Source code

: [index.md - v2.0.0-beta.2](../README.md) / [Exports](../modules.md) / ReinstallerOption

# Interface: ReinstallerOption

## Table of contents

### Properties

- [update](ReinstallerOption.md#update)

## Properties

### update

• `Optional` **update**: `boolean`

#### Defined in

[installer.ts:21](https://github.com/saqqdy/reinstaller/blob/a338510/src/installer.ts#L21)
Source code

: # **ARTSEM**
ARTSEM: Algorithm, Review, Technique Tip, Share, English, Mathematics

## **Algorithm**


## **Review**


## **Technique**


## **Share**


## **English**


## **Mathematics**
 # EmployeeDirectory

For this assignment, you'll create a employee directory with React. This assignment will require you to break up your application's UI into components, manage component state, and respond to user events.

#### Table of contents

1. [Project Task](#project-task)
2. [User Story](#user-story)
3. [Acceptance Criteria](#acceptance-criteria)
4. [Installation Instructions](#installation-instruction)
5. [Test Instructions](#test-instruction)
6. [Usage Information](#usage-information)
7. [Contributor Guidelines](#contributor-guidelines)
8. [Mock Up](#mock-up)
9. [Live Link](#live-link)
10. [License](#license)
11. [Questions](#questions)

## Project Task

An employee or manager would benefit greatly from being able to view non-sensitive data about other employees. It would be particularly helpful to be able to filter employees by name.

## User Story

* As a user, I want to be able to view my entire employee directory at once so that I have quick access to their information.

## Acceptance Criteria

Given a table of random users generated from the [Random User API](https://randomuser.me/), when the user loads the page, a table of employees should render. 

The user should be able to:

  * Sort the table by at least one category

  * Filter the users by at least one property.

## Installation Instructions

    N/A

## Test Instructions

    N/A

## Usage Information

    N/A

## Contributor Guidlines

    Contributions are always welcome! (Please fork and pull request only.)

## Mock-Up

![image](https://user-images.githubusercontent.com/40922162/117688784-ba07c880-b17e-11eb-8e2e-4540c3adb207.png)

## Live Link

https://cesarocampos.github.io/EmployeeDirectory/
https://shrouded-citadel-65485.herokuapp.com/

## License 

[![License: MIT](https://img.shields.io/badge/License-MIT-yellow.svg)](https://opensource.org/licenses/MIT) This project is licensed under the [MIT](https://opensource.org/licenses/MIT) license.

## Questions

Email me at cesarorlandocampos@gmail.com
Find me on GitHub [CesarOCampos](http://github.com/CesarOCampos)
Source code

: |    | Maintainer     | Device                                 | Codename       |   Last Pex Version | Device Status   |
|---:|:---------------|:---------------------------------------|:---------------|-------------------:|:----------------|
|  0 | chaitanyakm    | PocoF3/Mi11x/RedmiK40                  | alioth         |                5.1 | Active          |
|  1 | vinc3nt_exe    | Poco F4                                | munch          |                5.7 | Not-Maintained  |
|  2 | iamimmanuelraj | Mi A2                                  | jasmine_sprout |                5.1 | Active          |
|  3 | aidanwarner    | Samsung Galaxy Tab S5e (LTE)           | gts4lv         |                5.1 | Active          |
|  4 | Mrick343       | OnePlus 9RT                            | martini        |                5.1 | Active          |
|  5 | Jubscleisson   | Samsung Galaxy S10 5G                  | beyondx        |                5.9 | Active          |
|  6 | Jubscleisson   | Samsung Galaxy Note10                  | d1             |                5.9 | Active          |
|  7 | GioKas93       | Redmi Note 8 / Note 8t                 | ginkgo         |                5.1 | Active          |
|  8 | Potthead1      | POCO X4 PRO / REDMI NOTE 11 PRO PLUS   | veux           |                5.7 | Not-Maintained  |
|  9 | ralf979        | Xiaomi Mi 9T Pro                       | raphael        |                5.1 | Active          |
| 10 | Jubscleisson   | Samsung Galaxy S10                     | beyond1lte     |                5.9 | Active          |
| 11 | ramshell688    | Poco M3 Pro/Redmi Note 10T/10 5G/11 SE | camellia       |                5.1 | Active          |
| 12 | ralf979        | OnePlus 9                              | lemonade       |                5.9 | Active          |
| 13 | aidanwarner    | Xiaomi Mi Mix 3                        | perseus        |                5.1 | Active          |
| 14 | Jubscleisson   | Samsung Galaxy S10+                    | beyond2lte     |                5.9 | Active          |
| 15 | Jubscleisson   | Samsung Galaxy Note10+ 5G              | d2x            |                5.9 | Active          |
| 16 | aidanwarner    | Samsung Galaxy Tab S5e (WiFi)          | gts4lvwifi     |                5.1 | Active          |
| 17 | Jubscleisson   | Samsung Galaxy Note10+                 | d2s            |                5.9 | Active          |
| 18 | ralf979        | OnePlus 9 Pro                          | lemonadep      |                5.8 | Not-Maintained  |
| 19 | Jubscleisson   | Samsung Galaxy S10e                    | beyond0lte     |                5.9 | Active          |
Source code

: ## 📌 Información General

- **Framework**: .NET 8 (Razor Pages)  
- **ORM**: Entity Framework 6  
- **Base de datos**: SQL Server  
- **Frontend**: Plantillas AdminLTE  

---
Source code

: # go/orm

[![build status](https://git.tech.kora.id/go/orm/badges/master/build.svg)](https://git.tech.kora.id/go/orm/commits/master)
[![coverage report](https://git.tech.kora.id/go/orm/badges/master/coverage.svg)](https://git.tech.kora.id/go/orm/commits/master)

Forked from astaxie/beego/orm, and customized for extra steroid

------

→ **WHAT YOU WILL DO**: A complete and exact reproduction of the data is needed.

→ **ANSWER TO THIS EXERCISE**:
Source code

: [index.md - v2.0.0-beta.2](../README.md) / [Exports](../modules.md) / ReinstallerOption

# Interface: ReinstallerOption

## Table of contents

### Properties

- [update](ReinstallerOption.md#update)

## Properties

### update

• `Optional` **update**: `boolean`

#### Defined in

[installer.ts:21](https://github.com/saqqdy/reinstaller/blob/a338510/src/installer.ts#L21)
Source code

: # **ARTSEM**
ARTSEM: Algorithm, Review, Technique Tip, Share, English, Mathematics

## **Algorithm**


## **Review**


## **Technique**


## **Share**


## **English**


## **Mathematics**
 # EmployeeDirectory

For this assignment, you'll create a employee directory with React. This assignment will require you to break up your application's UI into components, manage component state, and respond to user events.

#### Table of contents

1. [Project Task](#project-task)
2. [User Story](#user-story)
3. [Acceptance Criteria](#acceptance-criteria)
4. [Installation Instructions](#installation-instruction)
5. [Test Instructions](#test-instruction)
6. [Usage Information](#usage-information)
7. [Contributor Guidelines](#contributor-guidelines)
8. [Mock Up](#mock-up)
9. [Live Link](#live-link)
10. [License](#license)
11. [Questions](#questions)

## Project Task

An employee or manager would benefit greatly from being able to view non-sensitive data about other employees. It would be particularly helpful to be able to filter employees by name.

## User Story

* As a user, I want to be able to view my entire employee directory at once so that I have quick access to their information.

## Acceptance Criteria

Given a table of random users generated from the [Random User API](https://randomuser.me/), when the user loads the page, a table of employees should render. 

The user should be able to:

  * Sort the table by at least one category

  * Filter the users by at least one property.

## Installation Instructions

    N/A

## Test Instructions

    N/A

## Usage Information

    N/A

## Contributor Guidlines

    Contributions are always welcome! (Please fork and pull request only.)

## Mock-Up

![image](https://user-images.githubusercontent.com/40922162/117688784-ba07c880-b17e-11eb-8e2e-4540c3adb207.png)

## Live Link

https://cesarocampos.github.io/EmployeeDirectory/
https://shrouded-citadel-65485.herokuapp.com/

## License 

[![License: MIT](https://img.shields.io/badge/License-MIT-yellow.svg)](https://opensource.org/licenses/MIT) This project is licensed under the [MIT](https://opensource.org/licenses/MIT) license.

## Questions

Email me at cesarorlandocampos@gmail.com
Find me on GitHub [CesarOCampos](http://github.com/CesarOCampos)
Source code

: |    | Maintainer     | Device                                 | Codename       |   Last Pex Version | Device Status   |
|---:|:---------------|:---------------------------------------|:---------------|-------------------:|:----------------|
|  0 | chaitanyakm    | PocoF3/Mi11x/RedmiK40                  | alioth         |                5.1 | Active          |
|  1 | vinc3nt_exe    | Poco F4                                | munch          |                5.7 | Not-Maintained  |
|  2 | iamimmanuelraj | Mi A2                                  | jasmine_sprout |                5.1 | Active          |
|  3 | aidanwarner    | Samsung Galaxy Tab S5e (LTE)           | gts4lv         |                5.1 | Active          |
|  4 | Mrick343       | OnePlus 9RT                            | martini        |                5.1 | Active          |
|  5 | Jubscleisson   | Samsung Galaxy S10 5G                  | beyondx        |                5.9 | Active          |
|  6 | Jubscleisson   | Samsung Galaxy Note10                  | d1             |                5.9 | Active          |
|  7 | GioKas93       | Redmi Note 8 / Note 8t                 | ginkgo         |                5.1 | Active          |
|  8 | Potthead1      | POCO X4 PRO / REDMI NOTE 11 PRO PLUS   | veux           |                5.7 | Not-Maintained  |
|  9 | ralf979        | Xiaomi Mi 9T Pro                       | raphael        |                5.1 | Active          |
| 10 | Jubscleisson   | Samsung Galaxy S10                     | beyond1lte     |                5.9 | Active          |
| 11 | ramshell688    | Poco M3 Pro/Redmi Note 10T/10 5G/11 SE | camellia       |                5.1 | Active          |
| 12 | ralf979        | OnePlus 9                              | lemonade       |                5.9 | Active          |
| 13 | aidanwarner    | Xiaomi Mi Mix 3                        | perseus        |                5.1 | Active          |
| 14 | Jubscleisson   | Samsung Galaxy S10+                    | beyond2lte     |                5.9 | Active          |
| 15 | Jubscleisson   | Samsung Galaxy Note10+ 5G              | d2x            |                5.9 | Active          |
| 16 | aidanwarner    | Samsung Galaxy Tab S5e (WiFi)          | gts4lvwifi     |                5.1 | Active          |
| 17 | Jubscleisson   | Samsung Galaxy Note10+                 | d2s            |                5.9 | Active          |
| 18 | ralf979        | OnePlus 9 Pro                          | lemonadep      |                5.8 | Not-Maintained  |
| 19 | Jubscleisson   | Samsung Galaxy S10e                    | beyond0lte     |                5.9 | Active          |
Source code

: ## 📌 Información General

- **Framework**: .NET 8 (Razor Pages)  
- **ORM**: Entity Framework 6  
- **Base de datos**: SQL Server  
- **Frontend**: Plantillas AdminLTE  

---
Source code

: # go/orm

[![build status](https://git.tech.kora.id/go/orm/badges/master/build.svg)](https://git.tech.kora.id/go/orm/commits/master)
[![coverage report](https://git.tech.kora.id/go/orm/badges/master/coverage.svg)](https://git.tech.kora.id/go/orm/commits/master)

Forked from astaxie/beego/orm, and customized for extra steroid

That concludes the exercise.